I turned red and looked away.  I was really hurt but wasn’t going to argue with her.  She saw how much that had hurt me and felt bad, but continued on telling me why she was so angry with me and how hard she was working and stressed she was and about our money problems.  All I could say is that I was stressed and worried sick (literally) and depressed. 

She apologized for fighting, which I didn’t consider it a fight since we weren’t arguing different opinions.  She just yelled at me because of the added stress we are under.  That’s not really a fight.

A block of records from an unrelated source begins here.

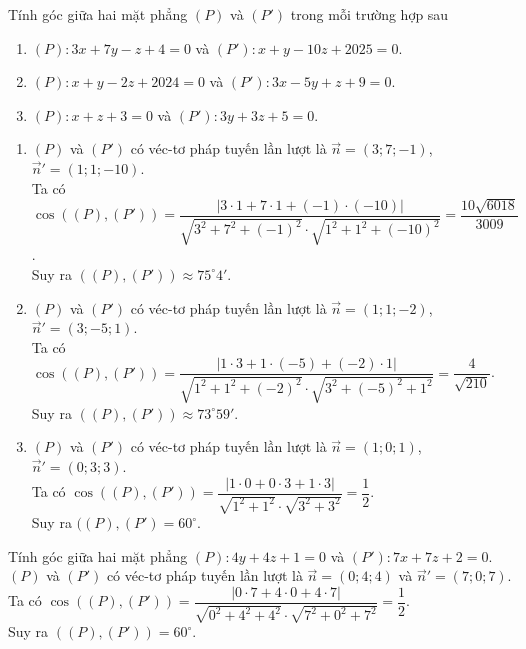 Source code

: \begin{vd}%
	Tính góc giữa hai mặt phẳng $(P)$ và $(P')$ trong mỗi trường hợp sau
	\begin{enumerate}
		\item $(P)\colon 3x+7y-z+4=0$ và $(P')\colon x+y-10z+2025=0$.
		\item $(P)\colon x+y-2z+2024=0$ và $(P')\colon 3x-5y+z+9=0$.
		\item $(P)\colon x+z+3=0$ và $(P')\colon 3y+3z+5=0$.
	\end{enumerate}
	\loigiai
	{
		\begin{enumerate}
			\item $(P)$ và $(P')$ có véc-tơ pháp tuyến lần lượt là $\overrightarrow{n}=(3;7;-1)$, $\overrightarrow{n}'=(1;1;-10)$.\\
			Ta có $\cos\left ((P),(P') \right )=\dfrac{\left |3\cdot 1+7\cdot 1+(-1)\cdot (-10) \right |}{\sqrt{3^2+7^2+(-1)^2}\cdot\sqrt{1^2+1^2+(-10)^2}}=\dfrac{10\sqrt{6018}}{3009}$.\\
			Suy ra $((P),(P'))\approx 75^{\circ}4'$.
			\item $(P)$ và $(P')$ có véc-tơ pháp tuyến lần lượt là $\overrightarrow{n}=(1;1;-2)$, $\overrightarrow{n}'=(3;-5;1)$.\\
			Ta có $\cos\left ((P),(P') \right )=\dfrac{\left |1\cdot 3+1\cdot (-5)+(-2)\cdot 1 \right |}{\sqrt{1^2+1^2+(-2)^2}\cdot\sqrt{3^2+(-5)^2+1^2}}=\dfrac{4}{\sqrt{210}}$.\\
			Suy ra $((P),(P'))\approx 73^{\circ}59'$.
			\item $(P)$ và $(P')$ có véc-tơ pháp tuyến lần lượt là $\overrightarrow{n}=(1;0;1)$, $\overrightarrow{n}'=(0;3;3)$.\\
			Ta có $\cos\left ((P),(P') \right )=\dfrac{\left |1\cdot 0+0\cdot 3+1\cdot 3 \right |}{\sqrt{1^2+1^2}\cdot\sqrt{3^2+3^2}}=\dfrac{1}{2}$.\\
			Suy ra $((P),(P')=60^{\circ}$.
		\end{enumerate}
	}
\end{vd}

\begin{bt}[Mức độ 1]%
	Tính góc giữa hai mặt phẳng $(P)\colon 4y+4z+1=0$ và $(P')\colon 7x+7z+2=0$.
	\loigiai
	{
		$(P)$ và $(P')$ có véc-tơ pháp tuyến lần lượt là $\overrightarrow{n}=(0;4;4)$ và $\overrightarrow{n}'=(7;0;7)$.\\
		Ta có $\cos \left ((P),(P') \right )=\dfrac{\left |0\cdot 7+4\cdot 0+4\cdot 7 \right |}{\sqrt{0^2+4^2+4^2}\cdot\sqrt{7^2+0^2+7^2}}=\dfrac{1}{2}$.\\
		Suy ra $\left ((P),(P') \right )=60^{\circ}$.
	}
\end{bt}

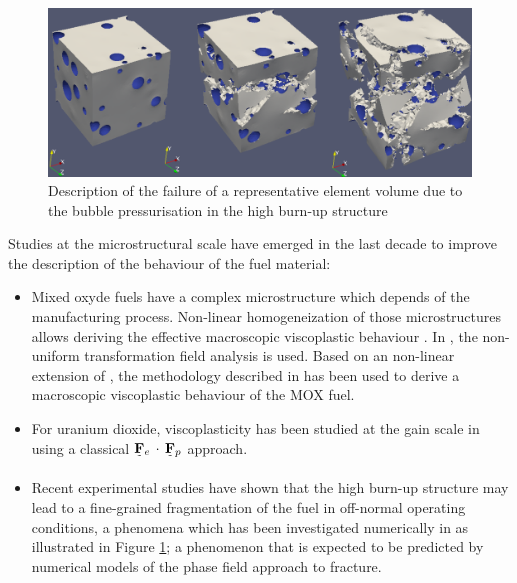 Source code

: 
\begin{figure}[H]
  \centering
  \includegraphics[width=10.cm]{../chapter_000_introduction/figures/VEREsnoul.png}
  \caption{Description of the failure of a representative element volume due to
  the bubble pressurisation in the high burn-up structure
  \cite{esnoul_etude_2018}}
  \label{fig:hho:esnoul}
\end{figure}

Studies at the microstructural scale have emerged in the last decade to
improve the description of the behaviour of the fuel material:

\begin{itemize}
  \item Mixed oxyde fuels have a complex microstructure which depends of the
  manufacturing process. Non-linear homogeneization of those
  microstructures allows deriving the effective macroscopic viscoplastic
  behaviour \cite{el_abdi_generation_2018}. In
  \cite{roussette_analyse_2005, largenton_modelisation_2012, largenton_extension_2019},
  the non-uniform transformation field analysis is used. Based on an
  non-linear extension of \cite{ricaud_effective_2009}, the methodology
  described in \cite{masson_modified_2020} has been used to derive a
  macroscopic viscoplastic behaviour of the MOX fuel.
  \item For uranium dioxide, viscoplasticity has been
  studied at the gain scale in \cite{portelette_crystal_2018} using a
  classical \({\underset{\tilde{}}{\mathbf{F}}}{}_{e}\,\cdot\,{\underset{\tilde{}}{\mathbf{F}}}{}_{p}\) approach.
  \item Recent experimental studies have shown that the high burn-up structure
  may lead to a fine-grained fragmentation of the fuel in off-normal
  operating conditions, a phenomena which has been investigated
  numerically in \cite{esnoul_etude_2018} as illustrated in Figure
  \ref{fig:hho:esnoul}; a phenomenon that is expected to be predicted by numerical models of the phase field 
  approach to fracture.
\end{itemize}

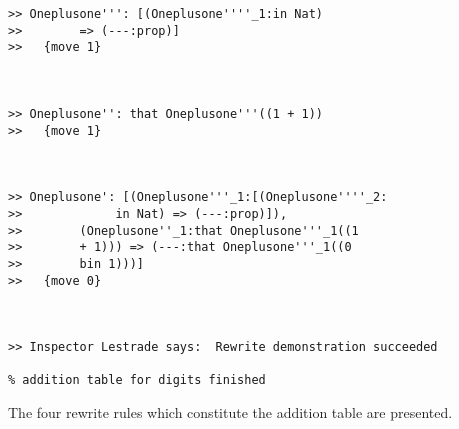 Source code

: \documentclass{article}
\begin{document}
\begin{verbatim}
>> Oneplusone''': [(Oneplusone''''_1:in Nat) 
>>        => (---:prop)]
>>   {move 1}



>> Oneplusone'': that Oneplusone'''((1 + 1)) 
>>   {move 1}



>> Oneplusone': [(Oneplusone'''_1:[(Oneplusone''''_2:
>>             in Nat) => (---:prop)]),
>>        (Oneplusone''_1:that Oneplusone'''_1((1 
>>        + 1))) => (---:that Oneplusone'''_1((0 
>>        bin 1)))]
>>   {move 0}



>> Inspector Lestrade says:  Rewrite demonstration succeeded

% addition table for digits finished

\end{verbatim}

The four rewrite rules which constitute the addition table are presented.
\end{document}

She went to bed and I followed to tuck her in.  I sat down next to her and she looked at me and basically told me that the stress and her anger with me has lowered her libido to the point that she is completely uninterested in sex.  I told her I understood and apologized and left the room.

The next morning I felt horrible.  She called and asked how I was feeling and I told her I just wanted to curl up in a ball beneath the sheets and not come out.  I think at that point she finally understood how depressed the situation had made me.  It’s funny that after all these years together she still forgets how I tend to not show my sadness or depression.  I don’t hide the anger and happiness, but I guess I was just brought up by a family that hid it’s sadness, depression and worry.  So, when times are tough she often feels that I just don’t care, when in fact I’m usually horribly worried and having trouble sleeping, etc.

We ended up having a pretty good night.  I guess her realization that I was depressed and worried eased her worry, or at least changed the focus of her worry.  Either way we were both feeling a bit better.

Yesterday morning I figured, well, maybe we should just put this arrangement on hold.  I took a shower and thought to myself, “I just need a good orgasm… why the hell am I denying myself?”  I began to masturbate and as I reached the edge I stopped.  I couldn’t do it.  I thought about my wife not having any sexual desire and thought how unfair it was for me to break the rules without asking her if she wanted to take a break.  I thought of how motivating it was for me to try and find a job.  I won’t be able to please her sexually until I please her emotionally and financially.  This is extreme denial and I should use it, not throw it away!  It’s not like I’m looking at this as a game, but rather trying to look at it through the dynamics of our arrangement.

I also thought of the fact that as soon as we got caught up on bills my wife would be purchasing me a chastity device.  That was it.  The deal was sealed.  I was back in subspace and ready to roll!  I went out and got a lot accomplished and my wife was very pleased.  That night, as I checked email and updated my online calender she noticed the chore of the day was sweeping the office and front hall.  “Did you sweep today?”, she asked as she looked around the office which clearly wasn’t swept.  “Uh, no, I was busy and I can still get it done today”.  Looks like she still has no intention of making any changes to our arrangement, so I’m even happier I didn’t call it off without warning.

I can see things are starting to turn around, and it feels great!